On the Richter scale of government activism, the government's recent actions don't (yet) register at FDR levels. They are shrouded in technicalities and buried in a pile of new acronyms.

But something big just happened. It happened without an explicit vote by Congress. And, though the Treasury hasn't cut any checks for housing or Wall Street rescues, billions of dollars of taxpayer money were put at risk. A Republican administration, not eager to be viewed as the second coming of the Hoover administration, showed it no longer believes the market can sort out the mess.

First, over St. Patrick's Day weekend, the Fed (aka the Lender of Last Resort) and the Treasury forced the sale of Bear Stearns, the fifth-largest U.S. investment bank, to J.P. Morgan Chase at a price so low that a shareholder rebellion prompted J.P. Morgan to raise the price. To induce J.P. Morgan to do the deal, the Fed agreed to take losses or gains, if any, on up to $29 billion of securities in Bear Stearns's portfolio. The outcome will influence the sum the Fed turns over to the Treasury, so this is taxpayer money; that's why the Fed sought Treasury Secretary Henry Paulson's OK.

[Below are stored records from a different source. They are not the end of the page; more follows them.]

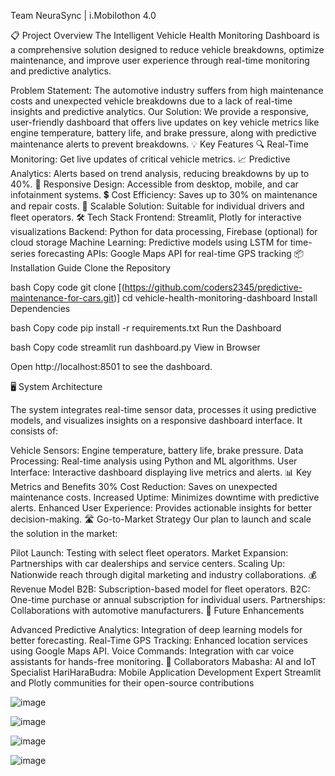 Team NeuraSync | i.Mobilothon 4.0

📋 Project Overview
The Intelligent Vehicle Health Monitoring Dashboard is a comprehensive solution designed to reduce vehicle breakdowns, optimize maintenance, and improve user experience through real-time monitoring and predictive analytics.

Problem Statement: The automotive industry suffers from high maintenance costs and unexpected vehicle breakdowns due to a lack of real-time insights and predictive analytics.
Our Solution: We provide a responsive, user-friendly dashboard that offers live updates on key vehicle metrics like engine temperature, battery life, and brake pressure, along with predictive maintenance alerts to prevent breakdowns.
💡 Key Features
🔍 Real-Time Monitoring: Get live updates of critical vehicle metrics.
📈 Predictive Analytics: Alerts based on trend analysis, reducing breakdowns by up to 40%.
📱 Responsive Design: Accessible from desktop, mobile, and car infotainment systems.
💲 Cost Efficiency: Saves up to 30% on maintenance and repair costs.
🚀 Scalable Solution: Suitable for individual drivers and fleet operators.
🛠️ Tech Stack
Frontend: Streamlit, Plotly for interactive visualizations
Backend: Python for data processing, Firebase (optional) for cloud storage
Machine Learning: Predictive models using LSTM for time-series forecasting
APIs: Google Maps API for real-time GPS tracking
📦 Installation Guide
Clone the Repository

bash
Copy code
git clone [(https://github.com/coders2345/predictive-maintenance-for-cars.git)]
cd vehicle-health-monitoring-dashboard
Install Dependencies

bash
Copy code
pip install -r requirements.txt
Run the Dashboard

bash
Copy code
streamlit run dashboard.py
View in Browser

Open http://localhost:8501 to see the dashboard.

🖥️ System Architecture

The system integrates real-time sensor data, processes it using predictive models, and visualizes insights on a responsive dashboard interface. It consists of:

Vehicle Sensors: Engine temperature, battery life, brake pressure.
Data Processing: Real-time analysis using Python and ML algorithms.
User Interface: Interactive dashboard displaying live metrics and alerts.
📊 Key Metrics and Benefits
30% Cost Reduction: Saves on unexpected maintenance costs.
Increased Uptime: Minimizes downtime with predictive alerts.
Enhanced User Experience: Provides actionable insights for better decision-making.
🛣️ Go-to-Market Strategy
Our plan to launch and scale the solution in the market:

Pilot Launch: Testing with select fleet operators.
Market Expansion: Partnerships with car dealerships and service centers.
Scaling Up: Nationwide reach through digital marketing and industry collaborations.
💰 Revenue Model
B2B: Subscription-based model for fleet operators.
B2C: One-time purchase or annual subscription for individual users.
Partnerships: Collaborations with automotive manufacturers.
🚀 Future Enhancements


Advanced Predictive Analytics: Integration of deep learning models for better forecasting.
Real-Time GPS Tracking: Enhanced location services using Google Maps API.
Voice Commands: Integration with car voice assistants for hands-free monitoring.
🤝 Collaborators
Mabasha: AI and IoT Specialist
HariHaraBudra: Mobile Application Development Expert
Streamlit and Plotly communities for their open-source contributions



![image](https://github.com/user-attachments/assets/cad349e8-40fe-4b6c-8974-4e6544f0ac5b)

![image](https://github.com/user-attachments/assets/fd57c4cb-4a2a-4601-8eec-d3c34ae61654)

![image](https://github.com/user-attachments/assets/ea9c456e-85f4-4b6f-b35b-d4a2064ba7d0)

![image](https://github.com/user-attachments/assets/69cad982-f49c-4f93-a4dc-40677ebba078)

Then the Fed lent directly to Wall Street securities firms for the first time. Until now, the Fed has lent directly only to Main Street banks, those that take deposits from ordinary folks. That's because banks were viewed as playing a unique economic role and, supposedly, were more closely regulated than other types of lenders. In the first three days of this new era, securities firms borrowed an average of $31.3 billion a day from the Fed. That's not small change, and it's why Mr. Paulson, after the fact, is endorsing changes to give the Fed more access to these firms' books.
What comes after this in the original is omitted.